STAFF NEWS & ANALYSIS
An Efficient President is the Last Thing the US Needs
By Daily Bell Staff - May 31, 2016

What the President Does … By  Jonathan Bernstein  Turns out maybe Donald Trump doesn’t want to be president after all. Oh, he wants to run for president. Almost certainly wants to win. Probably wants to be inaugurated. But doing the actual job? That’s something else. At least according to Paul Manafort, Trump’s strategist and campaign chairman, in an interview with HuffPost’s Howard Fineman. -Bloomberg

So Donald Trump wants the job of president but he doesn’t actually want to do the work involved.

This Bloomberg editorial is sharply critical of Trump’s apparent perspective. An active, engaged president is absolutely necessary to the success of a president’s reign, we learn.

But who defines success and what does it mean? Is it possible that a disengaged president might be more “successful” from the public’s point of view?

Perhaps the nation will find out if Trump wins.

The editorial relates that Trump sees himself playing the role of chairman of the board when it came to the presidency.

However, the article points out that the job of being president is effectively the job of a chief executive. That’s not just a title. It’s the job’s essence.

The presidency is a full-time, hands-on job, and it only works with a master politician in the Oval Office, obsessively building up his or her ability to influence all those the president must work with.

… Executive-branch agencies won’t do what the president wants without active management (indeed, it’s hard even for engaged presidents to get them to). … When presidents become disengaged, the results can be disastrous.

Obama can be seen as a somewhat detached president given the amount of vacations he’s taken and rounds of golf played.

Even his travel costs are significant. McClatchy reported that the price tag of the Obamas’ 2015 trips included some $11.6 million for travel costs alone. That brought the overall cost for travel to at least $70.5 million since Obama took office in 2009.

But when Obama wasn’t traveling or vacationing, he was costing the US taxpayer even more money via programs he supported. Obamacare for instance, essentially nationalized one sixth of the US economy. And costs keep going up.
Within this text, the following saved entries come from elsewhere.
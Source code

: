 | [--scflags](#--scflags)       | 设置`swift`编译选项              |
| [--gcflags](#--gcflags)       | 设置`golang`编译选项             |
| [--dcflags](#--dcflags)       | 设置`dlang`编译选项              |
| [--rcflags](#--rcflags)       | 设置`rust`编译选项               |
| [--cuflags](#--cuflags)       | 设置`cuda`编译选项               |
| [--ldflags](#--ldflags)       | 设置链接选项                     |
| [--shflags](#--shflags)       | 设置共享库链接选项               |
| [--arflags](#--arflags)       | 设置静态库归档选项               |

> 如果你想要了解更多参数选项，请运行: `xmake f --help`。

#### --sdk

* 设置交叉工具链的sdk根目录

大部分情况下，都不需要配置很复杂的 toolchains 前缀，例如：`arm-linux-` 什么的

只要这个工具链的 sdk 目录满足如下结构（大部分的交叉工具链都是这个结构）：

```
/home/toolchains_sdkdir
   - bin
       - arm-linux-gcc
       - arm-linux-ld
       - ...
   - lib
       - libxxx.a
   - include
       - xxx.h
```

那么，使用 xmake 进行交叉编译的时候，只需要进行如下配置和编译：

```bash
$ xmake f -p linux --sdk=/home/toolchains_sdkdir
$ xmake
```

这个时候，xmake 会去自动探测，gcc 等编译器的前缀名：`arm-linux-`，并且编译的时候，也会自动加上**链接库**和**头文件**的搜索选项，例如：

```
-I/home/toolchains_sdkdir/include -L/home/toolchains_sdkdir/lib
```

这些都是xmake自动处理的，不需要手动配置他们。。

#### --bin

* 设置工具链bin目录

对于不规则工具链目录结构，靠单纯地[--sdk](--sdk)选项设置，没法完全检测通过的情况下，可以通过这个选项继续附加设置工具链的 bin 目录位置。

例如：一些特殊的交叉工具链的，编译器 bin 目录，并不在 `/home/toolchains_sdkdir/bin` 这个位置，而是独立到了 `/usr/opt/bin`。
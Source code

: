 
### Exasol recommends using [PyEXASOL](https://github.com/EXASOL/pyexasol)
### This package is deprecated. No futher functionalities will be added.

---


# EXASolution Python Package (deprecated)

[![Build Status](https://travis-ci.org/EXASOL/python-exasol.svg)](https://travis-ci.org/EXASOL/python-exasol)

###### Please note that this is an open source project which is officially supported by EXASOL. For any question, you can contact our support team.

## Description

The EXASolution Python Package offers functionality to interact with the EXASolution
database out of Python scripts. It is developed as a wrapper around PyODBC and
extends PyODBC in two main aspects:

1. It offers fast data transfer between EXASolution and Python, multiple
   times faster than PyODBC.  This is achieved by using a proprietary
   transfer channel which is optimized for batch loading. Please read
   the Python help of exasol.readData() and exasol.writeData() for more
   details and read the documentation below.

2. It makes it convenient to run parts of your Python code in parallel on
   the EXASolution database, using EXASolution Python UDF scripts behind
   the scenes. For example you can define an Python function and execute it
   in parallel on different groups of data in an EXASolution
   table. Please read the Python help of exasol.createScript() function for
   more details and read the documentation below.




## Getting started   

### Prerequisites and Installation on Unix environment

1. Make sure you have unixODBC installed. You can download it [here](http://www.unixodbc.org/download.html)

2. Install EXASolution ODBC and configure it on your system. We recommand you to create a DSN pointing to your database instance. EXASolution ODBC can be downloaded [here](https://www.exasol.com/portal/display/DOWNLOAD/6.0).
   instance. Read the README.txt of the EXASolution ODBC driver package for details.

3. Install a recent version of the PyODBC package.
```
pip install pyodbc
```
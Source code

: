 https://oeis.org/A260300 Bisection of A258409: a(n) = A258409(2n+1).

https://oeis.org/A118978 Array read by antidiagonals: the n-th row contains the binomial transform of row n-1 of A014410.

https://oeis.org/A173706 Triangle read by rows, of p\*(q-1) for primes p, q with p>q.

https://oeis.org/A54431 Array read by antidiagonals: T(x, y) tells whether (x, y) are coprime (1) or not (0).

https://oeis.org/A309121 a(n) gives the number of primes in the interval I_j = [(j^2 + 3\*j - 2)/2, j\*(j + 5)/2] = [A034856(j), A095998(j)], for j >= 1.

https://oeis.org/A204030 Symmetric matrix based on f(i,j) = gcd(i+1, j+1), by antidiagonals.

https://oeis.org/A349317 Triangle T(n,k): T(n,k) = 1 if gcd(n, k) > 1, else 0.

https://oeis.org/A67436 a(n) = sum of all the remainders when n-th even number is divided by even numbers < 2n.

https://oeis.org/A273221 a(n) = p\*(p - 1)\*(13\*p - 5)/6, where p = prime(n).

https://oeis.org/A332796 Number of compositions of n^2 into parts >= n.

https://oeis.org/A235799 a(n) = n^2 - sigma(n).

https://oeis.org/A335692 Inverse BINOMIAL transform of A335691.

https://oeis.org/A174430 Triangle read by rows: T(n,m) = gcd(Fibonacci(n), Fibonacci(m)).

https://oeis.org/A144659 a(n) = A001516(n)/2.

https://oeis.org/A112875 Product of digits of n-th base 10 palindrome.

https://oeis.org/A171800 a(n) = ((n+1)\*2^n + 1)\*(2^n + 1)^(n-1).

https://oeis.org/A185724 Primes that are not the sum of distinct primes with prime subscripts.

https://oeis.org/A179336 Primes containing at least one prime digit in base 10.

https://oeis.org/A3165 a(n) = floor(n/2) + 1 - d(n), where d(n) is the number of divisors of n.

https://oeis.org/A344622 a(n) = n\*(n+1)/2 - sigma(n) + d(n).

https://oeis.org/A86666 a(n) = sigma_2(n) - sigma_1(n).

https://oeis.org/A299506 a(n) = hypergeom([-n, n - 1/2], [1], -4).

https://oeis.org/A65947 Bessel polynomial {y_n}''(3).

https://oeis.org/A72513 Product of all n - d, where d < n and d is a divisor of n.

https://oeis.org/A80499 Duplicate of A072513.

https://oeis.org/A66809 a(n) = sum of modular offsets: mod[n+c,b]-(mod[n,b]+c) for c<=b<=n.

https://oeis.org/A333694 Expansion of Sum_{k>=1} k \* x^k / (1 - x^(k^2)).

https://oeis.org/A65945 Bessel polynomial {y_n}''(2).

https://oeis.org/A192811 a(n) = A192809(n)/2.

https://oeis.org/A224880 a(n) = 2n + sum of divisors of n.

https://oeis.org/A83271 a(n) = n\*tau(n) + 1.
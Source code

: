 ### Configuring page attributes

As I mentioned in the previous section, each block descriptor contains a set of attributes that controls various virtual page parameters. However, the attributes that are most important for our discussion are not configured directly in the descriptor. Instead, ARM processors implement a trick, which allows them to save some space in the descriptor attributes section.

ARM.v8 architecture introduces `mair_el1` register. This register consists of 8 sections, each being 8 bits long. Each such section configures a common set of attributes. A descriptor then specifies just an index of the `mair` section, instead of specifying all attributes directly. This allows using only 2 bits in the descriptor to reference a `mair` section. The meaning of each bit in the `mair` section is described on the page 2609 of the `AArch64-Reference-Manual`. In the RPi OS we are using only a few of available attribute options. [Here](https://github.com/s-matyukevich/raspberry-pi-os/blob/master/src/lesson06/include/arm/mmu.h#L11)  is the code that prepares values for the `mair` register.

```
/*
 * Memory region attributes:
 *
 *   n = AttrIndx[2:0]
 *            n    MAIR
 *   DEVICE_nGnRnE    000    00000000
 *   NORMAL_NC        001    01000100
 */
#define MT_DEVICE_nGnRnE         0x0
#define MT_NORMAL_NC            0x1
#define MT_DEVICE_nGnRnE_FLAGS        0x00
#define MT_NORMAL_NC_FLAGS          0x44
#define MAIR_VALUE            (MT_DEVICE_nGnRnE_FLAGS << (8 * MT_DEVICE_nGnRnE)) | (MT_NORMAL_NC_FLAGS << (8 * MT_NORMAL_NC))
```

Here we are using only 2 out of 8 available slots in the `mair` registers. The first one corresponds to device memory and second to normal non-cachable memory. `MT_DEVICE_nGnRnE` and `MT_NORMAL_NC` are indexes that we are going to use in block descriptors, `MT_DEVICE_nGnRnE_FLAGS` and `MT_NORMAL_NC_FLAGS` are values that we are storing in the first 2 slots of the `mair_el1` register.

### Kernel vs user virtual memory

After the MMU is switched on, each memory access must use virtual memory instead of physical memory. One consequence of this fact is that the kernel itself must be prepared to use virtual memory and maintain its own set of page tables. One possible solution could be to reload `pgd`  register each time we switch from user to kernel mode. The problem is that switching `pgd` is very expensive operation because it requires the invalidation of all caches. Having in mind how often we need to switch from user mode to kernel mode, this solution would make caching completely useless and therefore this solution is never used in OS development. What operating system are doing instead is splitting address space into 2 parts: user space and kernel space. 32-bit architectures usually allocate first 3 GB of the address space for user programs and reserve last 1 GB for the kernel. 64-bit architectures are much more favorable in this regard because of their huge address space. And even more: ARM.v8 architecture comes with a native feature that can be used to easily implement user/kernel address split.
Recently, reports estimated that the legislation was about $136 billion more expensive than anticipated. But was the legislation even necessary?

Prior to World War II, no public health care existed. But during World War II, corporations began including health care to attract employees. This pattern persisted after the war.

After the war, Medicare and Medicaid became law and the government began paying for the health care of seniors and poor people.

And then under Obama, the Patient Protection and Affordable Care Act was passed. This is known as Obamacare.

Obamacare gives health-insurance coverage to about 15% of the US population that didn’t have it.

But in order to make Obamacare work, all Americans have to buy insurance, no exceptions. Also businesses with more than 50 full-time employees must provide health-care coverage.

We can see that Obamacare forces people to buy health-care insurance. This is a huge gift to insurance companies, which have effectively been monopolized.

Additionally, Obamacare gives health care to people who didn’t have it before. These people used to go to the emergency room when they needed treatment, or found a doctor who would treat them for little or no cost.

Before government got involved, people worked out health care issues for themselves. If people didn’t have health care, doctors took care of them nonetheless, as did hospitals.

But now government mandates health care and instead of a robust and flexible system, everyone is forced to pay into a system that enriches insurance corporations.

People are resentful while monopoly health care practices hugely distort costs. Medical innovation is damped because the bureaucracy will only pay for certain treatments.

Fewer and fewer doctors want to work within the current system and thus the number of health care professionals is contracting.

Because the system is so rigid and bureaucratic, it has a great deal of trouble adapting to change.

This is one reason for the vaccine scandals. In a more open environment the truth about negative effects of vaccines would have been disseminated. Instead it these effects have been concealed, creating a huge controversy that further polarizes people’s attitudes toward Western medicine.

Western medicine has moved away from the age-old traditions of naturopathy and adopted an allopathic model in which ailments are “fixed.” The total body is not tended to, only symptoms.

This is the system that Obama reinforced with his legislation. This is the “work” he did, which Bloomberg speaks of:

For presidents to be effective, there is no substitute for Max Weber’s “slow boring of hard boards.” … Trump himself hasn’t said this is how he would run things. But it isn’t hard to see why some of us are less worried about Trump’s authoritarian instincts than we are about chaos and incompetence in the White House.

Obamacare is actually a good example of how the political process works in a modern state.

It forces people to pay for services they don’t want, creates a medical monopoly that distorts prices and reduces professional participation, creates redundant services that were once offered voluntarily by providers and hampers innovation and creativity.

Conclusion: Within this context, the Bloomberg article makes little sense. Who wants an “efficient” president when the outcome of political processes almost invariably reinforce incompetence and degrades both goods and services?